--- Material supplied Enclosed Below ---
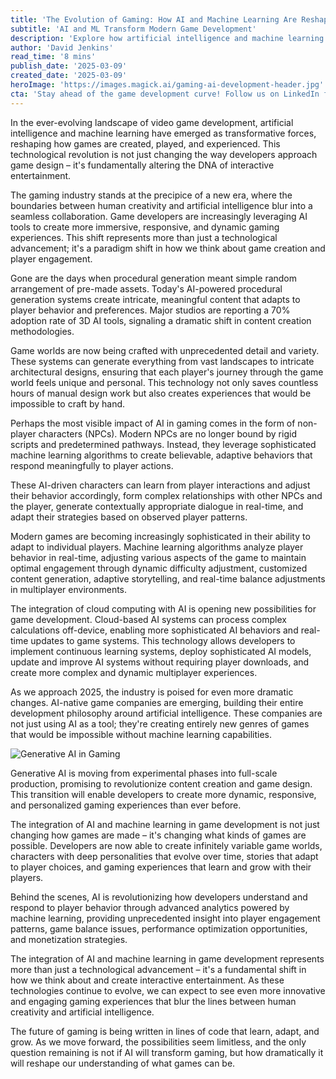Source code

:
 ```yaml
---
title: 'The Evolution of Gaming: How AI and Machine Learning Are Reshaping Game Development'
subtitle: 'AI and ML Transform Modern Game Development'
description: 'Explore how artificial intelligence and machine learning are revolutionizing game development, from adaptive NPCs to procedural generation. Learn how modern games are leveraging AI to create more immersive and personalized gaming experiences, and discover what the future holds for this rapidly evolving industry.'
author: 'David Jenkins'
read_time: '8 mins'
publish_date: '2025-03-09'
created_date: '2025-03-09'
heroImage: 'https://images.magick.ai/gaming-ai-development-header.jpg'
cta: 'Stay ahead of the game development curve! Follow us on LinkedIn for daily insights into how AI is transforming the gaming industry and shaping the future of interactive entertainment.'
---
```


In the ever-evolving landscape of video game development, artificial intelligence and machine learning have emerged as transformative forces, reshaping how games are created, played, and experienced. This technological revolution is not just changing the way developers approach game design – it's fundamentally altering the DNA of interactive entertainment.

The gaming industry stands at the precipice of a new era, where the boundaries between human creativity and artificial intelligence blur into a seamless collaboration. Game developers are increasingly leveraging AI tools to create more immersive, responsive, and dynamic gaming experiences. This shift represents more than just a technological advancement; it's a paradigm shift in how we think about game creation and player engagement.

Gone are the days when procedural generation meant simple random arrangement of pre-made assets. Today's AI-powered procedural generation systems create intricate, meaningful content that adapts to player behavior and preferences. Major studios are reporting a 70% adoption rate of 3D AI tools, signaling a dramatic shift in content creation methodologies.

Game worlds are now being crafted with unprecedented detail and variety. These systems can generate everything from vast landscapes to intricate architectural designs, ensuring that each player's journey through the game world feels unique and personal. This technology not only saves countless hours of manual design work but also creates experiences that would be impossible to craft by hand.

Perhaps the most visible impact of AI in gaming comes in the form of non-player characters (NPCs). Modern NPCs are no longer bound by rigid scripts and predetermined pathways. Instead, they leverage sophisticated machine learning algorithms to create believable, adaptive behaviors that respond meaningfully to player actions.

These AI-driven characters can learn from player interactions and adjust their behavior accordingly, form complex relationships with other NPCs and the player, generate contextually appropriate dialogue in real-time, and adapt their strategies based on observed player patterns.

Modern games are becoming increasingly sophisticated in their ability to adapt to individual players. Machine learning algorithms analyze player behavior in real-time, adjusting various aspects of the game to maintain optimal engagement through dynamic difficulty adjustment, customized content generation, adaptive storytelling, and real-time balance adjustments in multiplayer environments.

The integration of cloud computing with AI is opening new possibilities for game development. Cloud-based AI systems can process complex calculations off-device, enabling more sophisticated AI behaviors and real-time updates to game systems. This technology allows developers to implement continuous learning systems, deploy sophisticated AI models, update and improve AI systems without requiring player downloads, and create more complex and dynamic multiplayer experiences.

As we approach 2025, the industry is poised for even more dramatic changes. AI-native game companies are emerging, building their entire development philosophy around artificial intelligence. These companies are not just using AI as a tool; they're creating entirely new genres of games that would be impossible without machine learning capabilities.

![Generative AI in Gaming](https://i.magick.ai/PIXE/1738406181100_magick_img.webp)

Generative AI is moving from experimental phases into full-scale production, promising to revolutionize content creation and game design. This transition will enable developers to create more dynamic, responsive, and personalized gaming experiences than ever before.

The integration of AI and machine learning in game development is not just changing how games are made – it's changing what kinds of games are possible. Developers are now able to create infinitely variable game worlds, characters with deep personalities that evolve over time, stories that adapt to player choices, and gaming experiences that learn and grow with their players.

Behind the scenes, AI is revolutionizing how developers understand and respond to player behavior through advanced analytics powered by machine learning, providing unprecedented insight into player engagement patterns, game balance issues, performance optimization opportunities, and monetization strategies.

The integration of AI and machine learning in game development represents more than just a technological advancement – it's a fundamental shift in how we think about and create interactive entertainment. As these technologies continue to evolve, we can expect to see even more innovative and engaging gaming experiences that blur the lines between human creativity and artificial intelligence.

The future of gaming is being written in lines of code that learn, adapt, and grow. As we move forward, the possibilities seem limitless, and the only question remaining is not if AI will transform gaming, but how dramatically it will reshape our understanding of what games can be.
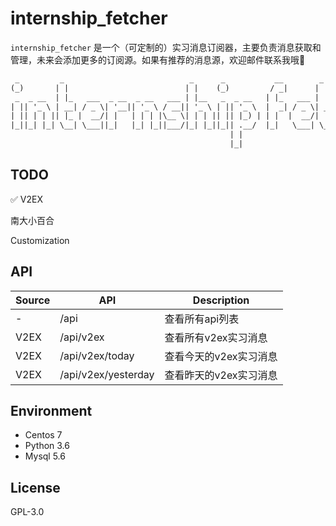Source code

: # internship_fetcher

<code>internship_fetcher</code> 是一个（可定制的）实习消息订阅器，主要负责消息获取和管理，未来会添加更多的订阅源。如果有推荐的消息源，欢迎邮件联系我哦🤣

```txt
 _         _                            _      _           __        _          _                 
(_)       | |                          | |    (_)         / _|      | |        | |                
 _  _ __  | |_   ___  _ __  _ __   ___ | |__   _  _ __   | |_   ___ | |_   ___ | |__    ___  _ __ 
| || '_ \ | __| / _ \| '__|| '_ \ / __|| '_ \ | || '_ \  |  _| / _ \| __| / __|| '_ \  / _ \| '__|
| || | | || |_ |  __/| |   | | | |\__ \| | | || || |_) | | |  |  __/| |_ | (__ | | | ||  __/| |   
|_||_| |_| \__| \___||_|   |_| |_||___/|_| |_||_|| .__/  |_|   \___| \__| \___||_| |_| \___||_|   
                                                 | |                                              
                                                 |_|                                              
```



## TODO

✅ V2EX

​南大小百合

Customization





## API

| Source | API                 | Description                   |
| ---- | ------------------- | ---------------------- |
| -    | /api                | 查看所有api列表        |
| V2EX | /api/v2ex           | 查看所有v2ex实习消息   |
| V2EX | /api/v2ex/today     | 查看今天的v2ex实习消息 |
| V2EX | /api/v2ex/yesterday | 查看昨天的v2ex实习消息 |



## Environment

- Centos 7
- Python 3.6
- Mysql 5.6



## License

GPL-3.0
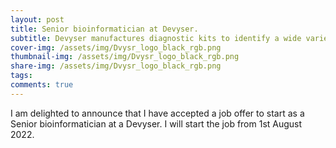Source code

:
 ```yaml
---
layout: post
title: Senior bioinformatician at Devyser. 
subtitle: Devyser manufactures diagnostic kits to identify a wide variety of diseases. 
cover-img: /assets/img/Dvysr_logo_black_rgb.png
thumbnail-img: /assets/img/Dvysr_logo_black_rgb.png
share-img: /assets/img/Dvysr_logo_black_rgb.png
tags: 
comments: true
---
```


I am delighted to announce that I have accepted a job offer to start as a Senior bioinformatician at a Devyser. I will start the job from 1st August 2022. 

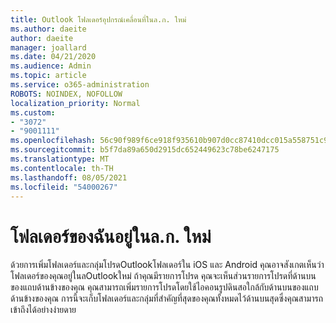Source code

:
 ```yaml
---
title: Outlook โฟลเดอร์อุปกรณ์เคลื่อนที่ในล.ก. ใหม่
ms.author: daeite
author: daeite
manager: joallard
ms.date: 04/21/2020
ms.audience: Admin
ms.topic: article
ms.service: o365-administration
ROBOTS: NOINDEX, NOFOLLOW
localization_priority: Normal
ms.custom:
- "3072"
- "9001111"
ms.openlocfilehash: 56c90f989f6ce918f935610b907d0cc87410dcc015a558751c9065928eb17386
ms.sourcegitcommit: b5f7da89a650d2915dc652449623c78be6247175
ms.translationtype: MT
ms.contentlocale: th-TH
ms.lasthandoff: 08/05/2021
ms.locfileid: "54000267"
---
```

# <a name="my-folders-are-in-a-new-order"></a>โฟลเดอร์ของฉันอยู่ในล.ก. ใหม่

ด้วยการเพิ่มโฟลเดอร์และกลุ่มโปรดOutlookโฟลเดอร์ใน iOS และ Android คุณอาจสังเกตเห็นว่าโฟลเดอร์ของคุณอยู่ในลOutlookใหม่ ถ้าคุณมีรายการโปรด คุณจะเห็นส่วนรายการโปรดที่ด้านบนของแถบด้านข้างของคุณ คุณสามารถเพิ่มรายการโปรดโดยใช้ไอคอนรูปดินสอใกล้กับด้านบนของแถบด้านข้างของคุณ การนี้จะเก็บโฟลเดอร์และกลุ่มที่สําคัญที่สุดของคุณทั้งหมดไว้ด้านบนสุดซึ่งคุณสามารถเข้าถึงได้อย่างง่ายดาย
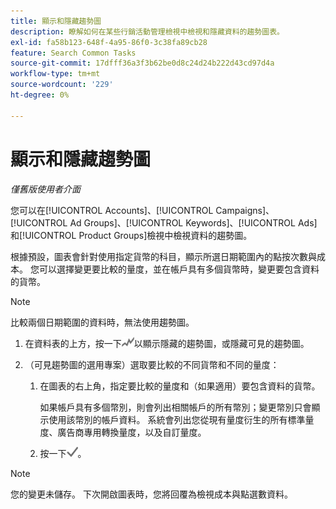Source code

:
 ```yaml
---
title: 顯示和隱藏趨勢圖
description: 瞭解如何在某些行銷活動管理檢視中檢視和隱藏資料的趨勢圖表。
exl-id: fa58b123-648f-4a95-86f0-3c38fa89cb28
feature: Search Common Tasks
source-git-commit: 17dfff36a3f3b62be0d8c24d24b222d43cd97d4a
workflow-type: tm+mt
source-wordcount: '229'
ht-degree: 0%

---
```


# 顯示和隱藏趨勢圖

*僅舊版使用者介面*

您可以在[!UICONTROL Accounts]、[!UICONTROL Campaigns]、[!UICONTROL Ad Groups]、[!UICONTROL Keywords]、[!UICONTROL Ads]和[!UICONTROL Product Groups]檢視中檢視資料的趨勢圖。

根據預設，圖表會針對使用指定貨幣的科目，顯示所選日期範圍內的點按次數與成本。 您可以選擇變更要比較的量度，並在帳戶具有多個貨幣時，變更要包含資料的貨幣。

>[!NOTE]
>
>比較兩個日期範圍的資料時，無法使用趨勢圖。

1. 在資料表的上方，按一下![圖表](/help/search-social-commerce/assets/trend-chart.png "圖表")以顯示隱藏的趨勢圖，或隱藏可見的趨勢圖。

1. （可見趨勢圖的選用專案）選取要比較的不同貨幣和不同的量度：

   1. 在圖表的右上角，指定要比較的量度和（如果適用）要包含資料的貨幣。

      如果帳戶具有多個幣別，則會列出相關帳戶的所有幣別；變更幣別只會顯示使用該幣別的帳戶資料。 系統會列出您從現有量度衍生的所有標準量度、廣告商專用轉換量度，以及自訂量度。

   1. 按一下![儲存](/help/search-social-commerce/assets/save-checkmark.png "儲存")。

>[!NOTE]
>
>您的變更未儲存。 下次開啟圖表時，您將回覆為檢視成本與點選數資料。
--- End of Enclosed Material supplied ---
» Description of the task:
Whenever the string "commerce" shows up in a line of the entries, copy that line.

» Task output:
1. 在資料表的上方，按一下![圖表](/help/search-social-commerce/assets/trend-chart.png "圖表")以顯示隱藏的趨勢圖，或隱藏可見的趨勢圖。
   1. 按一下![儲存](/help/search-social-commerce/assets/save-checkmark.png "儲存")。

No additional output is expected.